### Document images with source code
- - -

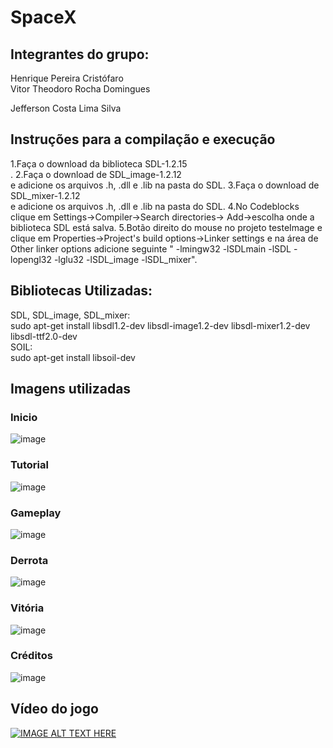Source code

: <h1> SpaceX </h1>
 
<h2>Integrantes do grupo:</h2>
Henrique Pereira Cristófaro<br>
Vitor Theodoro Rocha Domingues<br>
<p>Jefferson Costa Lima Silva</p>

<h2>Instruções para a compilação e execução</h2>

1.Faça o download da biblioteca SDL-1.2.15<br>.
2.Faça o download de SDL_image-1.2.12<br> e adicione os arquivos .h, .dll e .lib na pasta do SDL.
3.Faça o download de SDL_mixer-1.2.12<br> e adicione os arquivos .h, .dll e .lib na pasta do SDL.
4.No Codeblocks clique em Settings->Compiler->Search directories-> Add->escolha onde a biblioteca SDL está salva.
5.Botão direito do mouse no projeto testeImage e clique em Properties->Project's build options->Linker settings e na área de Other linker options adicione  seguinte " -lmingw32 -lSDLmain -lSDL -lopengl32 -lglu32 -lSDL_image
-lSDL_mixer".



 
<h2>Bibliotecas Utilizadas:</h2>

SDL, SDL_image, SDL_mixer:<br> 
sudo apt-get install libsdl1.2-dev libsdl-image1.2-dev libsdl-mixer1.2-dev libsdl-ttf2.0-dev <br> 
SOIL: <br> 
sudo apt-get install libsoil-dev <br> 

 
<h2>Imagens utilizadas</h2>
 
 <h3>Inicio</h3>

![image](https://user-images.githubusercontent.com/72466642/110223248-35b27400-7eb5-11eb-8ace-bd9fc2916566.png)

 <h3>Tutorial</h3>

![image](https://user-images.githubusercontent.com/72466642/110223855-9641b100-7eb5-11eb-86df-4c0edca63415.png)

 <h3>Gameplay</h3>

![image](https://user-images.githubusercontent.com/72466642/110223867-b5404300-7eb5-11eb-8e1c-0d31a1cfb479.png)

<h3>Derrota</h3>

![image](https://user-images.githubusercontent.com/72466642/110223871-bffad800-7eb5-11eb-8ca5-b38a69d3f86d.png)

<h3>Vitória</h3>

![image](https://user-images.githubusercontent.com/72466642/110223892-e15bc400-7eb5-11eb-99c6-7bcb1f13bc14.png)

<h3>Créditos</h3>

![image](https://user-images.githubusercontent.com/72466642/110223896-ea4c9580-7eb5-11eb-8324-ac6fc58a8e3b.png)

<h2>Vídeo do jogo</h2>

[![IMAGE ALT TEXT HERE](https://user-images.githubusercontent.com/72466642/110234342-b77fbd00-7f08-11eb-916b-f8bc776cbd95.png)](https://www.youtube.com/watch?v=XNN8ufNjfm0)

- - -

### PROBLEM STATEMENT
When you print the records above, keep them exact and leave out the pictures.

### ANSWER
Source code

: <h1> SpaceX </h1>
 
<h2>Integrantes do grupo:</h2>
Henrique Pereira Cristófaro<br>
Vitor Theodoro Rocha Domingues<br>
<p>Jefferson Costa Lima Silva</p>

<h2>Instruções para a compilação e execução</h2>

1.Faça o download da biblioteca SDL-1.2.15<br>.
2.Faça o download de SDL_image-1.2.12<br> e adicione os arquivos .h, .dll e .lib na pasta do SDL.
3.Faça o download de SDL_mixer-1.2.12<br> e adicione os arquivos .h, .dll e .lib na pasta do SDL.
4.No Codeblocks clique em Settings->Compiler->Search directories-> Add->escolha onde a biblioteca SDL está salva.
5.Botão direito do mouse no projeto testeImage e clique em Properties->Project's build options->Linker settings e na área de Other linker options adicione  seguinte " -lmingw32 -lSDLmain -lSDL -lopengl32 -lglu32 -lSDL_image
-lSDL_mixer".



 
<h2>Bibliotecas Utilizadas:</h2>

SDL, SDL_image, SDL_mixer:<br> 
sudo apt-get install libsdl1.2-dev libsdl-image1.2-dev libsdl-mixer1.2-dev libsdl-ttf2.0-dev <br> 
SOIL: <br> 
sudo apt-get install libsoil-dev <br> 

 
<h2>Imagens utilizadas</h2>
 
 <h3>Inicio</h3>

![image](https://user-images.githubusercontent.com/72466642/110223248-35b27400-7eb5-11eb-8ace-bd9fc2916566.png)

 <h3>Tutorial</h3>

![image](https://user-images.githubusercontent.com/72466642/110223855-9641b100-7eb5-11eb-86df-4c0edca63415.png)

 <h3>Gameplay</h3>

![image](https://user-images.githubusercontent.com/72466642/110223867-b5404300-7eb5-11eb-8e1c-0d31a1cfb479.png)

<h3>Derrota</h3>

![image](https://user-images.githubusercontent.com/72466642/110223871-bffad800-7eb5-11eb-8ca5-b38a69d3f86d.png)

<h3>Vitória</h3>

![image](https://user-images.githubusercontent.com/72466642/110223892-e15bc400-7eb5-11eb-99c6-7bcb1f13bc14.png)

<h3>Créditos</h3>

![image](https://user-images.githubusercontent.com/72466642/110223896-ea4c9580-7eb5-11eb-8324-ac6fc58a8e3b.png)

<h2>Vídeo do jogo</h2>

[![IMAGE ALT TEXT HERE](https://user-images.githubusercontent.com/72466642/110234342-b77fbd00-7f08-11eb-916b-f8bc776cbd95.png)](https://www.youtube.com/watch?v=XNN8ufNjfm0)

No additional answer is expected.